I'm doing research in proxies in nodejs. I came across something that blew my mind. In one of the options for a http.request
connection, the source code showed this as the options object
const options = {
port: 1337,
host: '127.0.0.1',
method: 'CONNECT',
path: 'www.google.com:80'
};
This was a part of a far bigger code which was the whole tunneling system. But can someone just explain how the options above work? The whole code is below
const http = require('http');
const net = require('net');
const { URL } = require('url');
// Create an HTTP tunneling proxy
const proxy = http.createServer((req, res) => {
res.writeHead(200, { 'Content-Type': 'text/plain' });
res.end('okay');
});
proxy.on('connect', (req, clientSocket, head) => {
// Connect to an origin server
const { port, hostname } = new URL(`http://${req.url}`);
const serverSocket = net.connect(port || 80, hostname, () => {
clientSocket.write('HTTP/1.1 200 Connection Established\r\n' +
'Proxy-agent: Node.js-Proxy\r\n' +
'\r\n');
serverSocket.write(head);
serverSocket.pipe(clientSocket);
clientSocket.pipe(serverSocket);
});
});
// Now that proxy is running
proxy.listen(1337, '127.0.0.1', () => {
// Make a request to a tunneling proxy
const options = {
port: 1337,
host: '127.0.0.1',
method: 'CONNECT',
path: 'www.google.com:80'
};
const req = http.request(options);
req.end();
req.on('connect', (res, socket, head) => {
console.log('got connected!');
// Make a request over an HTTP tunnel
socket.write('GET / HTTP/1.1\r\n' +
'Host: www.google.com:80\r\n' +
'Connection: close\r\n' +
'\r\n');
socket.on('data', (chunk) => {
console.log(chunk.toString());
});
socket.on('end', () => {
proxy.close();
});
});
});
You probably have never used a network that requires you to configure a HTTP proxy. Most networks these days configure their firewall to allow HTTP traffic. This means most people these days have never needed to use a HTTP proxy to access the web.

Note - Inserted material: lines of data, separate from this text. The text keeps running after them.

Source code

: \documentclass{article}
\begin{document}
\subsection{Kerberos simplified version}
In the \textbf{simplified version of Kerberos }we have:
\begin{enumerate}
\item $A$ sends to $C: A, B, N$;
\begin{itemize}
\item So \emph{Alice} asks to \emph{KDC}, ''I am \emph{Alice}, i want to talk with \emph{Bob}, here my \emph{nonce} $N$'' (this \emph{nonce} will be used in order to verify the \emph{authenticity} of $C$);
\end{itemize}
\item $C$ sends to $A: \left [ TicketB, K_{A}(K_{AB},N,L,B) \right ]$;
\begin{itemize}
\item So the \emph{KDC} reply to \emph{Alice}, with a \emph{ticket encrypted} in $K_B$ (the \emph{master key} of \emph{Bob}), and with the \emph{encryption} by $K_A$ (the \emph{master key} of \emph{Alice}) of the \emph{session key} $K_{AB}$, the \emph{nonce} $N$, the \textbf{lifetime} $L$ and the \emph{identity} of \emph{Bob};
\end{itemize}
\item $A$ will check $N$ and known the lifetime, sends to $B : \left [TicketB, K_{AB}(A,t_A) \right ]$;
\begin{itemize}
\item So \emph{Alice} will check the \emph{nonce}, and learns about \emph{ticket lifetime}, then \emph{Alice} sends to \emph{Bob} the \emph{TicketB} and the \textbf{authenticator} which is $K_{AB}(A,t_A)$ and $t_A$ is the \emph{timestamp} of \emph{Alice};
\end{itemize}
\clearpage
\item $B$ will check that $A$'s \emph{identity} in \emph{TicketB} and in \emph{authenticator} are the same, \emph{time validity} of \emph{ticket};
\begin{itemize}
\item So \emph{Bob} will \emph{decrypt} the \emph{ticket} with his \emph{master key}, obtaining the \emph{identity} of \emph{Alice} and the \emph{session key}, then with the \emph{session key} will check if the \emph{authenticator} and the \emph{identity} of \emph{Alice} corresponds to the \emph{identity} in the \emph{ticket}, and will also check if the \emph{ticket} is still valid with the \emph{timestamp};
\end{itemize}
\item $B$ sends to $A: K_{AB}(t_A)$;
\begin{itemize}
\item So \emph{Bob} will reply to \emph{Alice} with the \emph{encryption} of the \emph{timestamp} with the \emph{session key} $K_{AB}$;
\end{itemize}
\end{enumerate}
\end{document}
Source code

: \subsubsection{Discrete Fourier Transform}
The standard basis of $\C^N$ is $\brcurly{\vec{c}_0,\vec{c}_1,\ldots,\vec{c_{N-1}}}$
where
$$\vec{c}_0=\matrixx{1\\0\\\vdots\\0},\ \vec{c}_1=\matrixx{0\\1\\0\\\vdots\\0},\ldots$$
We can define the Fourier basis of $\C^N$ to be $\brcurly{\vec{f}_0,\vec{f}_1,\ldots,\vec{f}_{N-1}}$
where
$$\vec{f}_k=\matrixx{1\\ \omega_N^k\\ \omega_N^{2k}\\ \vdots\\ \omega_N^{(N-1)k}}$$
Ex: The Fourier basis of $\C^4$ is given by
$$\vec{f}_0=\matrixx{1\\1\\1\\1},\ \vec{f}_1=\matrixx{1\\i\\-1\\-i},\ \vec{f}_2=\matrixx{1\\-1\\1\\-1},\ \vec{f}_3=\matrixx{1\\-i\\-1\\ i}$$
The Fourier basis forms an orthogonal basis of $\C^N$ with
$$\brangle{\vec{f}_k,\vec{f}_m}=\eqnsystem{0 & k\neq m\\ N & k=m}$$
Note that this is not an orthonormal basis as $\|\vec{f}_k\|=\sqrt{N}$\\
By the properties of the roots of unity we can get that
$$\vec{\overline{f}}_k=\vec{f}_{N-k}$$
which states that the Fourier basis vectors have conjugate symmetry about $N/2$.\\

A long-long time ago when I first started using the internet (around 1994) a lot of networks don't allow transparent internet access. Your PC does not have any connection to the outside world. But sysadmins would install a HTTP proxy that you can connect to. Your PC would only have access to the LAN (which the proxy is a part of) and only the HTTP proxy would have access to the internet.
Here's an example of how you'd configure Windows to use a HTTP proxy:
If you configure your PC as above, then when you connect to www.google.com
your browser would connect to the host proxy.example.com
on port 8080
and then request it to fetch data from www.google.com
.
As for why it calls the requested resource path
it's because it is sent in the "path" part of the packet.
For example, a normal GET request for getting this page looks something like this:
GET /questions/60498963 HTTP/1.1
Host: stackoverflow.com
And the string after GET and before protocol version is normally called the path:
.---------- this is normally called
| the "path"
v
GET /questions/60498963 HTTP/1.1
Host: stackoverflow.com
When making a proxy request the HTTP header looks like this:
CONNECT stackoverflow.com/questions/60498963 HTTP/1.1
So the url including the domain name is sent to the proxy in the part of the packet usually used to send file path.
Note that all this has nothing to do with Node.js. This is just basic networking (no programming languages involved).